Today, most news events last only a few days. It’s like we are watching Instagram stories, where it generates a short reaction and then vanishes from all our memories after 24 hours. Because life moves on, as always. Reactions of outrage also seem almost like a performance rather than heartfelt pressure to advocate for the right thing in a given situation.
As if people do it for the plot, outrages feel fake when people post about it, make it trendy, spark conversations and then collectively decide to let it rot in the past as something new pops up on the feed. The social media algorithm aids in the short collective memory of the human mind, encouraging us to move on before anything actually changes and the case is closed.

This short-lived memory changes how we understand information as well. Instead of treating current events as something that is ongoing, we treat them as a start and an endpoint in one. Once it leaves the top trends chart, it leaves our memories and attention too. It is a similar concept to “out of sight, out of mind,” even when the issue itself is ongoing and more episodes are yet to come.

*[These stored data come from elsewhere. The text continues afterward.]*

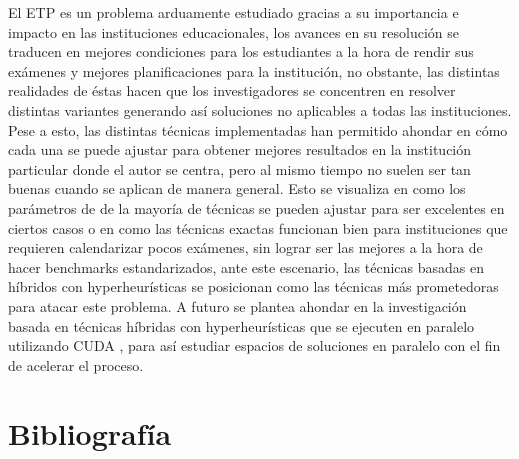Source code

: \documentclass[letter, 10pt]{article}
\begin{document}
El ETP es un problema arduamente estudiado gracias a su importancia e impacto en las instituciones educacionales, los avances en su resolución se traducen en mejores condiciones para los estudiantes a la hora de rendir sus exámenes y mejores planificaciones para la institución, no obstante, las distintas realidades de éstas hacen que los investigadores se concentren en resolver distintas variantes generando así soluciones no aplicables a todas las instituciones. Pese a esto, las distintas técnicas implementadas han permitido ahondar en cómo cada una se puede ajustar para obtener mejores resultados en la institución particular donde el autor se centra, pero al mismo tiempo no suelen ser tan buenas cuando se aplican de manera general. Esto se visualiza en como los parámetros de de la mayoría de técnicas se pueden ajustar para ser excelentes en ciertos casos o en como las técnicas exactas funcionan bien para instituciones que requieren calendarizar pocos exámenes, sin lograr ser las mejores a la hora de hacer benchmarks estandarizados, ante este escenario, las técnicas basadas en híbridos con hyperheurísticas se posicionan como las técnicas más prometedoras para atacar este problema. A futuro se plantea ahondar en la investigación basada en técnicas híbridas con hyperheurísticas que se ejecuten en paralelo utilizando CUDA \cite{cuda}, para así estudiar espacios de soluciones en paralelo con el fin de acelerar el proceso.


\section{Bibliografía}


\end{document}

And this is what helps people in politics nowadays. Our generation has fallen so behind in keeping tabs on current affairs that politicians are taking advantage of it. So much is going on today that it is also almost impossible to keep track of all the information being thrown at us, which is where politicians see a loophole to slip in their personal agendas. They think that once they take an action that might cause outrage, all they have to do is handle it for a few days and then wait for time to pass so that other people can forget and move on. When records eventually come out, the urgency that once surrounded the issue comes back again, just like the Epstein files.
This also affects activism, which mainly relies on continuity. If a matter loses its significance on social media, people tend to stop caring and forget it ever happened. The strikes and walks that advocate for justice and equality become past and social movements don’t succeed due to a lack of demand for change. Then a new week arrives, the topics of trends change and the most recent, still ongoing, advocacy run is put to rest from public attention.

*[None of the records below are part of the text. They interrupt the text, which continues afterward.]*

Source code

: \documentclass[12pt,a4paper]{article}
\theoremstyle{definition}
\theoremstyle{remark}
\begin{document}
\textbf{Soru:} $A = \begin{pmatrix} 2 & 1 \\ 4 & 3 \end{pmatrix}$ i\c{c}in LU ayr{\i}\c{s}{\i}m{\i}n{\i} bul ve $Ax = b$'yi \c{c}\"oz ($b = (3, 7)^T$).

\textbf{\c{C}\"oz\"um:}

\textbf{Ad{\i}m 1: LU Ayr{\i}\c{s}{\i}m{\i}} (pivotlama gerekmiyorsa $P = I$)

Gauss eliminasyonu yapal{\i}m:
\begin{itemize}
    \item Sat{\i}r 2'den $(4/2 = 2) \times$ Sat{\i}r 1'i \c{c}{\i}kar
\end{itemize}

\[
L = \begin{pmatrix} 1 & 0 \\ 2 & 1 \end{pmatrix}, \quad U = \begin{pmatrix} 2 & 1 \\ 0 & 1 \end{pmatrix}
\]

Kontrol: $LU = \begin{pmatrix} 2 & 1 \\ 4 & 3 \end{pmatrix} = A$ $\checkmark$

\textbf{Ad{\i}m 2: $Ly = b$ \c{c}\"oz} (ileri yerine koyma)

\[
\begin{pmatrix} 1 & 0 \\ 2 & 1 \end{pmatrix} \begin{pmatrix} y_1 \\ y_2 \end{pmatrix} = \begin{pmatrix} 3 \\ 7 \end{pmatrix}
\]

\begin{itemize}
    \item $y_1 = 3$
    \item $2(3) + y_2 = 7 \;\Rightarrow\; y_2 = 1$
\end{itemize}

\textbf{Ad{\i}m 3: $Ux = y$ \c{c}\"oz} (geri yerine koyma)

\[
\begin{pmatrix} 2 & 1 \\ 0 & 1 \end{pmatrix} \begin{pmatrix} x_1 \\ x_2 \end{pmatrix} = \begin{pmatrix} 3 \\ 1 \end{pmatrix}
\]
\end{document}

Some might argue that this brevity of the human mind is necessary for moving forward. It allows society to stay optimistic, on trend and learn something new everyday. To a certain extent, this is true. But there is also a difference between moving forward and skipping closure. Imagine trying to finish a group project where everyone agrees to ignore the unfinished slides. The project will continue, but it wouldn’t be complete nor improved. Real progress relies on people to remember what is unfinished and what still needs to be worked on so that improvements can occur and society can move forward together.
Therefore, collective memory isn’t just about the past. It is also what will shape the future as Gen Z rises as the next world leaders. When attention disappears too quickly, there is a high chance that politicians take advantage to complete tyrannical motives, with outlast consequences and misinformation spreading globally.
If changes and advancements are to be made, we need to stay engaged on the current episodes a little longer than the 24-hour story expiration time. Because when accountability leaves, the same problems will keep finding their way back into headlines we just finished forgetting.